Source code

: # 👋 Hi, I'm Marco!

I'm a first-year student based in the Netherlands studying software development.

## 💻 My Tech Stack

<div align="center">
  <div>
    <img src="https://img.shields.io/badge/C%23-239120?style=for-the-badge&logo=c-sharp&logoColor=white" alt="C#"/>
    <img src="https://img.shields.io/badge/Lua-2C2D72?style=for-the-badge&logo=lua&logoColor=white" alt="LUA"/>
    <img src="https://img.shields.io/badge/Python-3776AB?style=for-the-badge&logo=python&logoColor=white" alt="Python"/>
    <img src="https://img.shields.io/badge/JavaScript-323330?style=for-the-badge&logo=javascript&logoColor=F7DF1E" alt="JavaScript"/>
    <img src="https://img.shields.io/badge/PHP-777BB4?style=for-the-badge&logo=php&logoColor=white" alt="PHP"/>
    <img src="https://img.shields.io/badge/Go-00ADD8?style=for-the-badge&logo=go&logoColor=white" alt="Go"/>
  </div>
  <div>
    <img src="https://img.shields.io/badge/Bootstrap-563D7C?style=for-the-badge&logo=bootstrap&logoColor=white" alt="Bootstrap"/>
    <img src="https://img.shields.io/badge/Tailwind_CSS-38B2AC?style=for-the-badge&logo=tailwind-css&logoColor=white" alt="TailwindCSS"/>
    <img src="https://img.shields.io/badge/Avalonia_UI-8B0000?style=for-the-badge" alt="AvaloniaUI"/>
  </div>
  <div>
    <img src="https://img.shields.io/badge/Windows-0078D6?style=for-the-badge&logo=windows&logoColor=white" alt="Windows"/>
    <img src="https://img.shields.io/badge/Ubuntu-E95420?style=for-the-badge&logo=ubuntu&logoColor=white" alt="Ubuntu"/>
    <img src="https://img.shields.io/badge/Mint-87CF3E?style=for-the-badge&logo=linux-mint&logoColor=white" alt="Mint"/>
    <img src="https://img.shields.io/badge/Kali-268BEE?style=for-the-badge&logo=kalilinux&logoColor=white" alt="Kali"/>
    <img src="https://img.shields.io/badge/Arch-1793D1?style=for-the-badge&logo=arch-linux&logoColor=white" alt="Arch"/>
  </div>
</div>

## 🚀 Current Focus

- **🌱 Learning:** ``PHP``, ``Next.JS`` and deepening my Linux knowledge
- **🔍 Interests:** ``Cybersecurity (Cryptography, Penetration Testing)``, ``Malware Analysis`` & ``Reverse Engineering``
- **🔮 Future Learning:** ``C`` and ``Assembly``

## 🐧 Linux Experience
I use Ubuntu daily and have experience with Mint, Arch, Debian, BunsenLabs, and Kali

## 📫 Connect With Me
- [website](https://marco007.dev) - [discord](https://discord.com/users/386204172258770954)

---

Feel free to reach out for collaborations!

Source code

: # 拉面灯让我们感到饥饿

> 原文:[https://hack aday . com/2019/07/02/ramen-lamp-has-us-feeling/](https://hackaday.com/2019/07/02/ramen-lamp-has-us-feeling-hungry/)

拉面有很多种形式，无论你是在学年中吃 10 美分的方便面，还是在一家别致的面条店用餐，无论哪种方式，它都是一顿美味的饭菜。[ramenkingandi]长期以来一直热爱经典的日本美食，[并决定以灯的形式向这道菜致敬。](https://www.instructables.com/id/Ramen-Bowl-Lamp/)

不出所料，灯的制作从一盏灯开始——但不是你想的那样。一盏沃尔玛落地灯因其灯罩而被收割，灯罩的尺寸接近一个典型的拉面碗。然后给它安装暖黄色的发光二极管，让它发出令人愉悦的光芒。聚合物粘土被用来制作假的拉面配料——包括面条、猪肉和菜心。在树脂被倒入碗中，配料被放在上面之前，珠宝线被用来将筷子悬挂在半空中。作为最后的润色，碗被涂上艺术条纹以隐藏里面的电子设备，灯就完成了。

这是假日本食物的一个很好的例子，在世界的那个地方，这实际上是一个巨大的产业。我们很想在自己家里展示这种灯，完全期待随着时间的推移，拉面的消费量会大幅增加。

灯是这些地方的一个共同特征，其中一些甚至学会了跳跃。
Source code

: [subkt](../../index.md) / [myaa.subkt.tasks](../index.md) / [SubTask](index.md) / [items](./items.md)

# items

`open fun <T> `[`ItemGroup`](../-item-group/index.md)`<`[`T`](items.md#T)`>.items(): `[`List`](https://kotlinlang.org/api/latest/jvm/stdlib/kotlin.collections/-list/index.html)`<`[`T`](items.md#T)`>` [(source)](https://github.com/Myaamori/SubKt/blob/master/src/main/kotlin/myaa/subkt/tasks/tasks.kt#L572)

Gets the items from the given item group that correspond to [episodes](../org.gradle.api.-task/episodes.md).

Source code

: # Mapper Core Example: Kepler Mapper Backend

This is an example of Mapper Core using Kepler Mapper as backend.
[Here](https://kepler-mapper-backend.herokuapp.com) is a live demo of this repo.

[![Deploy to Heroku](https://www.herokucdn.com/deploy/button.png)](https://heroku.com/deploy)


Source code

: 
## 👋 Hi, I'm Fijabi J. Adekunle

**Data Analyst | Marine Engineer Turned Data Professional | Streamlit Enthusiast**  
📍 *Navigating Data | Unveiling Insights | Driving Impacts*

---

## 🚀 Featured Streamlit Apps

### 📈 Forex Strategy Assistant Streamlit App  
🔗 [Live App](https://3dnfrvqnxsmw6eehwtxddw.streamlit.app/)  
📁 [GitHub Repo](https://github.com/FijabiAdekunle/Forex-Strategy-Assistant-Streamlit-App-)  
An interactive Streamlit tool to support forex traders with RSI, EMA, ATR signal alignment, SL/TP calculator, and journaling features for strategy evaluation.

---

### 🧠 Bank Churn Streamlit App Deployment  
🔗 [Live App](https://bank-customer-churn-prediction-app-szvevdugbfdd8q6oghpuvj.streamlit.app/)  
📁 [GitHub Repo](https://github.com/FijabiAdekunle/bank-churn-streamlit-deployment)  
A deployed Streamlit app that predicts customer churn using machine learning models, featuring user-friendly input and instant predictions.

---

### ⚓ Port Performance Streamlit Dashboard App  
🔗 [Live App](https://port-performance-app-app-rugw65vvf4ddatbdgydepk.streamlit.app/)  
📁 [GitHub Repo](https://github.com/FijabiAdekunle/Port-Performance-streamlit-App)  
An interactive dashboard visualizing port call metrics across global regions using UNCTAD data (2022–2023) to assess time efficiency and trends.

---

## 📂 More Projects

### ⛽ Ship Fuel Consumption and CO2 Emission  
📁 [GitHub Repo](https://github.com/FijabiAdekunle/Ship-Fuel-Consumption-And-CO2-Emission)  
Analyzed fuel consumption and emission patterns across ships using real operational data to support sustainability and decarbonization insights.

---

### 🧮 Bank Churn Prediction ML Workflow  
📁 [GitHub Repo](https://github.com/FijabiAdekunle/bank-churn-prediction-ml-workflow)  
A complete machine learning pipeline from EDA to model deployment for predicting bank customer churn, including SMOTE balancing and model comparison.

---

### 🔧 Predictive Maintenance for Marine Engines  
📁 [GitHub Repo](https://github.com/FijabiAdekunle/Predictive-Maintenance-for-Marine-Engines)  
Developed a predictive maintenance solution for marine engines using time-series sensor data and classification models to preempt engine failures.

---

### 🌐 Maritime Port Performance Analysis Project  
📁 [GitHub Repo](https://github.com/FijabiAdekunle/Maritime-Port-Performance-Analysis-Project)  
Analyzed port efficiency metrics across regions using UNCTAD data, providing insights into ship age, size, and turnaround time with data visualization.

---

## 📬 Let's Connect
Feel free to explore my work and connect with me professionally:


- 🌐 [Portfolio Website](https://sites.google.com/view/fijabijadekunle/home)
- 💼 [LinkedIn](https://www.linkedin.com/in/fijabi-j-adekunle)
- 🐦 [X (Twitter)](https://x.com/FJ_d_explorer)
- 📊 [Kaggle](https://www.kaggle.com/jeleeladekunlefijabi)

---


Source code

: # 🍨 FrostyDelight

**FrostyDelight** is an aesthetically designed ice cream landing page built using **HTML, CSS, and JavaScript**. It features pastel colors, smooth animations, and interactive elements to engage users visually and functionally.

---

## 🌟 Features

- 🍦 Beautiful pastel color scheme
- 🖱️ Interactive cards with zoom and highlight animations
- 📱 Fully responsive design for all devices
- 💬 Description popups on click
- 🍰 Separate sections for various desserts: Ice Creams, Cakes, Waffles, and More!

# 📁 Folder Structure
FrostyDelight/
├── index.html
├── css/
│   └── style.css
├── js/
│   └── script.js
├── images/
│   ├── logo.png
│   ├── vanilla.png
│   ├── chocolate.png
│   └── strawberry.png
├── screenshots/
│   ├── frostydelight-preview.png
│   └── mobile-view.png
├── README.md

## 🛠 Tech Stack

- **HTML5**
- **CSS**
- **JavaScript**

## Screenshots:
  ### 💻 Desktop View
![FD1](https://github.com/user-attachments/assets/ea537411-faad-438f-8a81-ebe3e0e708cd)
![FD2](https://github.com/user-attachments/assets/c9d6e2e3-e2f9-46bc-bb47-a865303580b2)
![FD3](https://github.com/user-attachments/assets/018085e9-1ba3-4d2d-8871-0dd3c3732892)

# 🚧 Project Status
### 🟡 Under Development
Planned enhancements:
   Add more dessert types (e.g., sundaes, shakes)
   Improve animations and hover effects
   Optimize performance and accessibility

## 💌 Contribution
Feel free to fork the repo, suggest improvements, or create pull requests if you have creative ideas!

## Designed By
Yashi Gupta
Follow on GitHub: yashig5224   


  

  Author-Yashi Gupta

-.-.-

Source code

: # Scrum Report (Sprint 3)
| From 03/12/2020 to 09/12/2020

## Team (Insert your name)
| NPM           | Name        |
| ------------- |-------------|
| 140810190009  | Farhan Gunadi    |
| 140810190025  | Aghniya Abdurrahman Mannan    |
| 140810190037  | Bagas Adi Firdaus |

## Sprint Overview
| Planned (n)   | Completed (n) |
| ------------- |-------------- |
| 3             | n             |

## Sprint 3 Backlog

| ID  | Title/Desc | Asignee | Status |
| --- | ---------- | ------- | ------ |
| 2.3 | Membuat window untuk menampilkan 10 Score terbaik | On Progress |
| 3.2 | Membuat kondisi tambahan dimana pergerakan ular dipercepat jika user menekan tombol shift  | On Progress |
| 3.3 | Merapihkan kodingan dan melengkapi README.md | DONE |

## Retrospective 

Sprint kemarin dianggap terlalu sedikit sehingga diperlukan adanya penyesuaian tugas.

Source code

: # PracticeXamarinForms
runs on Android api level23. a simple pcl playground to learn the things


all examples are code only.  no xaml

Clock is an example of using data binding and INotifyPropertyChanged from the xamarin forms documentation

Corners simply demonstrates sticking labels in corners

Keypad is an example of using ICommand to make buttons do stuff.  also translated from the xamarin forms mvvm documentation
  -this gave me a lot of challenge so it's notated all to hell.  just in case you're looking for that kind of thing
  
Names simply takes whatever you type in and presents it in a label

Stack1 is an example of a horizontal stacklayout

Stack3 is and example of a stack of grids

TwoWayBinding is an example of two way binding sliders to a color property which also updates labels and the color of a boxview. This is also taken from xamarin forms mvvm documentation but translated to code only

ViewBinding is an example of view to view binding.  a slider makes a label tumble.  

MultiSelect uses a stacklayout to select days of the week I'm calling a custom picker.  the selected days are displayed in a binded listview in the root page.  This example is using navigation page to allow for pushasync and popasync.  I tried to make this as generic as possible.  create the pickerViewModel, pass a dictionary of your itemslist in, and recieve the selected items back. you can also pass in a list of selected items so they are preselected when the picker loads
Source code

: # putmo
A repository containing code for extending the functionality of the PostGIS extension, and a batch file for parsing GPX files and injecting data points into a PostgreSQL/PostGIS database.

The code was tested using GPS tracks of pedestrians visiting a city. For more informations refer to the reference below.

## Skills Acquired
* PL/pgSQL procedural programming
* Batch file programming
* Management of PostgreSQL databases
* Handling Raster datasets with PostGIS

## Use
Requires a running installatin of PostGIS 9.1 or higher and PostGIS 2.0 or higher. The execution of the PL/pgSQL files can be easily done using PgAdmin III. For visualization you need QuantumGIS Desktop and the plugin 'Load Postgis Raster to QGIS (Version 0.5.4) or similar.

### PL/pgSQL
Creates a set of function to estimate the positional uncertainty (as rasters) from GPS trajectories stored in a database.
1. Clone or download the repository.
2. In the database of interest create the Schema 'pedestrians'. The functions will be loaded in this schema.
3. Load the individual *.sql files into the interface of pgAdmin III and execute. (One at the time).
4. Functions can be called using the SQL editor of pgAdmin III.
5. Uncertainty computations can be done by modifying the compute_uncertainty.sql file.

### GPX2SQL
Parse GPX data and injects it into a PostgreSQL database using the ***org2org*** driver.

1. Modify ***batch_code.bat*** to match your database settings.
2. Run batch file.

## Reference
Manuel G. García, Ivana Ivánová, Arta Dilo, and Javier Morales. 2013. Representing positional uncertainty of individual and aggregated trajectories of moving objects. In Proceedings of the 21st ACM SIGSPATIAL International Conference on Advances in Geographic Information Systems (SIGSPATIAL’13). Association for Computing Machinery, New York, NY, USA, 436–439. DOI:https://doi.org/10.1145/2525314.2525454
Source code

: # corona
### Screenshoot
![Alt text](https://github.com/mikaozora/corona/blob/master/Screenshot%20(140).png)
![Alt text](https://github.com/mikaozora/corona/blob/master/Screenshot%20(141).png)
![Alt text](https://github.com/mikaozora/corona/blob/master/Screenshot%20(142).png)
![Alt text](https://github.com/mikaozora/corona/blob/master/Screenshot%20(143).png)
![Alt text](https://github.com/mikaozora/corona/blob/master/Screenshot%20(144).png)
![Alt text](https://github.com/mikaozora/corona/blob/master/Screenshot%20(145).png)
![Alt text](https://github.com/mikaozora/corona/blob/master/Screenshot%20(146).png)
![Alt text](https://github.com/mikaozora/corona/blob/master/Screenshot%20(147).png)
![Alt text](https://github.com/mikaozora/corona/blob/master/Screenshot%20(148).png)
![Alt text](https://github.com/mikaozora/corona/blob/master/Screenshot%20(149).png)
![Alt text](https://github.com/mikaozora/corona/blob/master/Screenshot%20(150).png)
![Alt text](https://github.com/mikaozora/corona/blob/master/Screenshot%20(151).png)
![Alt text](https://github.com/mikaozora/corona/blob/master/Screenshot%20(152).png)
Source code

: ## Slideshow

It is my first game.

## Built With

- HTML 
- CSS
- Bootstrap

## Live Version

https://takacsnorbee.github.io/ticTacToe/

-.-.-

WHAT IS BEING ASKED
Where the line holding "## 🐧 Linux Experience" appears in the listing above, start reproducing exactly, and end with the line holding "## 🚀 Featured Streamlit Apps".

RESULT OF THIS TASK
## 🐧 Linux Experience
I use Ubuntu daily and have experience with Mint, Arch, Debian, BunsenLabs, and Kali

## 📫 Connect With Me
- [website](https://marco007.dev) - [discord](https://discord.com/users/386204172258770954)

---

Feel free to reach out for collaborations!

Source code

: # 拉面灯让我们感到饥饿

> 原文:[https://hack aday . com/2019/07/02/ramen-lamp-has-us-feeling/](https://hackaday.com/2019/07/02/ramen-lamp-has-us-feeling-hungry/)

拉面有很多种形式，无论你是在学年中吃 10 美分的方便面，还是在一家别致的面条店用餐，无论哪种方式，它都是一顿美味的饭菜。[ramenkingandi]长期以来一直热爱经典的日本美食，[并决定以灯的形式向这道菜致敬。](https://www.instructables.com/id/Ramen-Bowl-Lamp/)

不出所料，灯的制作从一盏灯开始——但不是你想的那样。一盏沃尔玛落地灯因其灯罩而被收割，灯罩的尺寸接近一个典型的拉面碗。然后给它安装暖黄色的发光二极管，让它发出令人愉悦的光芒。聚合物粘土被用来制作假的拉面配料——包括面条、猪肉和菜心。在树脂被倒入碗中，配料被放在上面之前，珠宝线被用来将筷子悬挂在半空中。作为最后的润色，碗被涂上艺术条纹以隐藏里面的电子设备，灯就完成了。

这是假日本食物的一个很好的例子，在世界的那个地方，这实际上是一个巨大的产业。我们很想在自己家里展示这种灯，完全期待随着时间的推移，拉面的消费量会大幅增加。

灯是这些地方的一个共同特征，其中一些甚至学会了跳跃。
Source code

: [subkt](../../index.md) / [myaa.subkt.tasks](../index.md) / [SubTask](index.md) / [items](./items.md)

# items

`open fun <T> `[`ItemGroup`](../-item-group/index.md)`<`[`T`](items.md#T)`>.items(): `[`List`](https://kotlinlang.org/api/latest/jvm/stdlib/kotlin.collections/-list/index.html)`<`[`T`](items.md#T)`>` [(source)](https://github.com/Myaamori/SubKt/blob/master/src/main/kotlin/myaa/subkt/tasks/tasks.kt#L572)

Gets the items from the given item group that correspond to [episodes](../org.gradle.api.-task/episodes.md).

Source code

: # Mapper Core Example: Kepler Mapper Backend

This is an example of Mapper Core using Kepler Mapper as backend.
[Here](https://kepler-mapper-backend.herokuapp.com) is a live demo of this repo.

[![Deploy to Heroku](https://www.herokucdn.com/deploy/button.png)](https://heroku.com/deploy)


Source code

: 
## 👋 Hi, I'm Fijabi J. Adekunle

**Data Analyst | Marine Engineer Turned Data Professional | Streamlit Enthusiast**  
📍 *Navigating Data | Unveiling Insights | Driving Impacts*

---

## 🚀 Featured Streamlit Apps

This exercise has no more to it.